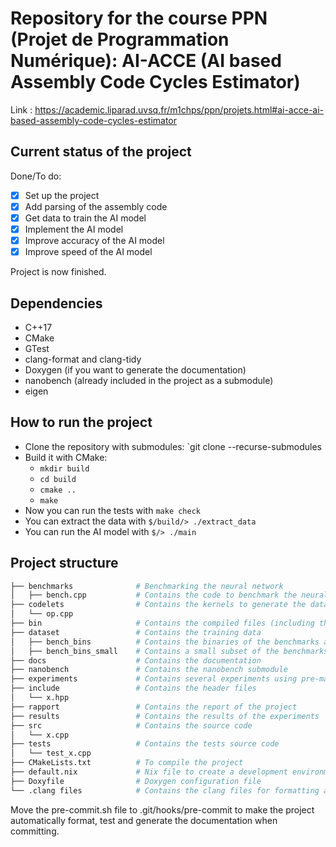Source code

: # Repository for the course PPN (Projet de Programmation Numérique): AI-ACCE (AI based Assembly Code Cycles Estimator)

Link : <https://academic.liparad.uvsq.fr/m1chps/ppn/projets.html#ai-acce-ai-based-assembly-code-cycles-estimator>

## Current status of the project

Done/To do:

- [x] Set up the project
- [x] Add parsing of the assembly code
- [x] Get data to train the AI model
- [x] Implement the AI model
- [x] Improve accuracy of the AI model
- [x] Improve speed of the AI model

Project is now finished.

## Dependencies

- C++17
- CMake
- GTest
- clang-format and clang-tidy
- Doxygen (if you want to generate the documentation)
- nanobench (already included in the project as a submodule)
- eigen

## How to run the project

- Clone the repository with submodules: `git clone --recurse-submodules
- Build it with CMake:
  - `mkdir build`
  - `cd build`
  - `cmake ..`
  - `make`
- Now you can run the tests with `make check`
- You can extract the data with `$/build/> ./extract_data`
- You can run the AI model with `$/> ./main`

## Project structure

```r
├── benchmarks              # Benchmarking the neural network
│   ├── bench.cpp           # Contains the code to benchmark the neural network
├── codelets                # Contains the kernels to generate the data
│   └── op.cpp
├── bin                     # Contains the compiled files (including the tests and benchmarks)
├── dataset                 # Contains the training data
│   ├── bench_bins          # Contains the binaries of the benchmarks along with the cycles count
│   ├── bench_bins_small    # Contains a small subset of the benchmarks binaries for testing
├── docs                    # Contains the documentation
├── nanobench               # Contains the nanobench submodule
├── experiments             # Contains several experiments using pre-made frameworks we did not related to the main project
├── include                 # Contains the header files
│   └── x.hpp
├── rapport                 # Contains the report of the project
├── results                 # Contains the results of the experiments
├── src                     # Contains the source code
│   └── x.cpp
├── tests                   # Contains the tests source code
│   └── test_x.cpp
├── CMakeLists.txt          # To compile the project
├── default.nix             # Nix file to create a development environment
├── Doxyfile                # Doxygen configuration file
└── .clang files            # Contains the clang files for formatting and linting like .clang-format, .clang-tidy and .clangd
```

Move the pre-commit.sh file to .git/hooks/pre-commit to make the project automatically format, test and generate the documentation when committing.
^^^^^^^^^^^^^^^^
__Exercise details__. Everything in the records goes into your answer exactly, except the pictures.

__Written solution__.
Source code

: # Repository for the course PPN (Projet de Programmation Numérique): AI-ACCE (AI based Assembly Code Cycles Estimator)

Link : <https://academic.liparad.uvsq.fr/m1chps/ppn/projets.html#ai-acce-ai-based-assembly-code-cycles-estimator>

## Current status of the project

Done/To do:

- [x] Set up the project
- [x] Add parsing of the assembly code
- [x] Get data to train the AI model
- [x] Implement the AI model
- [x] Improve accuracy of the AI model
- [x] Improve speed of the AI model

Project is now finished.

## Dependencies

- C++17
- CMake
- GTest
- clang-format and clang-tidy
- Doxygen (if you want to generate the documentation)
- nanobench (already included in the project as a submodule)
- eigen

## How to run the project

- Clone the repository with submodules: `git clone --recurse-submodules
- Build it with CMake:
  - `mkdir build`
  - `cd build`
  - `cmake ..`
  - `make`
- Now you can run the tests with `make check`
- You can extract the data with `$/build/> ./extract_data`
- You can run the AI model with `$/> ./main`

## Project structure

```r
├── benchmarks              # Benchmarking the neural network
│   ├── bench.cpp           # Contains the code to benchmark the neural network
├── codelets                # Contains the kernels to generate the data
│   └── op.cpp
├── bin                     # Contains the compiled files (including the tests and benchmarks)
├── dataset                 # Contains the training data
│   ├── bench_bins          # Contains the binaries of the benchmarks along with the cycles count
│   ├── bench_bins_small    # Contains a small subset of the benchmarks binaries for testing
├── docs                    # Contains the documentation
├── nanobench               # Contains the nanobench submodule
├── experiments             # Contains several experiments using pre-made frameworks we did not related to the main project
├── include                 # Contains the header files
│   └── x.hpp
├── rapport                 # Contains the report of the project
├── results                 # Contains the results of the experiments
├── src                     # Contains the source code
│   └── x.cpp
├── tests                   # Contains the tests source code
│   └── test_x.cpp
├── CMakeLists.txt          # To compile the project
├── default.nix             # Nix file to create a development environment
├── Doxyfile                # Doxygen configuration file
└── .clang files            # Contains the clang files for formatting and linting like .clang-format, .clang-tidy and .clangd
```

Move the pre-commit.sh file to .git/hooks/pre-commit to make the project automatically format, test and generate the documentation when committing.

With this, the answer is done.